When Boy A’s case broke two years ago, it shattered the myth of Japan as a nation of well-adjusted, nonviolent kids. His killing spree focused attention on an alarming upsurge in youth crime. Most disturbing for a country with the lowest crime rate of any industrialized nation: a huge spike in violent juvenile crime, including rape, assault and murder. The bulk of those crimes were committed by “normal” kids from “average” families with no prior behavioral problems. Experts blame Japan’s rigorous test-based education system for a growing sense of alienation among many young Japanese. The rise of two-income households where both parents work has left more children unsupervised and isolated. “Japanese children have changed so drastically during the last decade,” says Ryoichi Kawakami, a veteran junior-high-school teacher. “They cannot relate well to other people. We really don’t know them anymore.”

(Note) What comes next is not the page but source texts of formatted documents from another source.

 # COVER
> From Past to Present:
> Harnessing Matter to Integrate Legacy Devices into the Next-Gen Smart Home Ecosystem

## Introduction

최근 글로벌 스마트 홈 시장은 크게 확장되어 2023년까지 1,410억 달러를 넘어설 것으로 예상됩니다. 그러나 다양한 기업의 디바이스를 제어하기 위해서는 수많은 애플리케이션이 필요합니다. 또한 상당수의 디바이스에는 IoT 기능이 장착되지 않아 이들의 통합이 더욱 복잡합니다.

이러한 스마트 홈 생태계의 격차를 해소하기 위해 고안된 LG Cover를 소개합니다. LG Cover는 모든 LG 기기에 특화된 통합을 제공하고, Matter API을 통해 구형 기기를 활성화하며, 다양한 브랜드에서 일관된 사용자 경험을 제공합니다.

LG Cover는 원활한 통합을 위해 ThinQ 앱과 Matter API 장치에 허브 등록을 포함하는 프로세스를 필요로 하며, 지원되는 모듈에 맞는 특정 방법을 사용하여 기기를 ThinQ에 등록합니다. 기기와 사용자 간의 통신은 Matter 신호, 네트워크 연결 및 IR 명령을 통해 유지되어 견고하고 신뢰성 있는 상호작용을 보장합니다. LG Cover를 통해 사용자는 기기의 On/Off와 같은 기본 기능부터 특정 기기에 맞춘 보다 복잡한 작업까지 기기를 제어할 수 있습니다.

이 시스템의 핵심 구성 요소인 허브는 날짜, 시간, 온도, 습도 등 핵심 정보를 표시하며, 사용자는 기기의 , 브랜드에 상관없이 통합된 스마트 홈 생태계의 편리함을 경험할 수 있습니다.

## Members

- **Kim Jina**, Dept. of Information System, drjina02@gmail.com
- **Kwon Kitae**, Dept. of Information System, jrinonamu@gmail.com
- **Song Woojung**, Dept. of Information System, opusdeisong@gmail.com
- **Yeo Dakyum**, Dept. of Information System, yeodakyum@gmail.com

In “Giving Birth,” Boy A’s parents combine accounts of their eldest son’s childhood with descriptions of the period following his arrest. Perhaps the most remarkable thing about the family is how utterly unremarkable it is: Dad works too hard as a salaryman, Mom is loving but overbearing. Boy A is a quiet, sensitive boy who once begged his mother not to crush cockroaches in the kitchen. But apparently he acted quite differently at school, remarking that human lives were no different from those of cockroaches and creating bizarre monsters out of clay. “I didn’t know my own son until the incident,” Boy A’s mother writes. “I am so ashamed of myself, but I honestly didn’t know.”

Many critics find that hard to believe. Some reviews of the book have portrayed its authors as tuned-out parents who missed blatant warning signs. At one point Mom laments the lack of obvious antisocial behavior in her son “like dying hair, body piercing or joining a motorcycle gang.” But she admits she failed to register his penchant for shoplifting thermometers, from which he extracted mercury to poison cats. Until police raided their home, the book claims, Dad didn’t realize that Boy A’s room had a passage to the attic, where he hid the second victim’s severed head. Police also found a sake jar full of cat tongues in his room. “My impression [of the mother] was that she tried to look away,” says Yoko Kurahashi, a 46-year-old writer and mother. “She saw him the way she wanted him to be.”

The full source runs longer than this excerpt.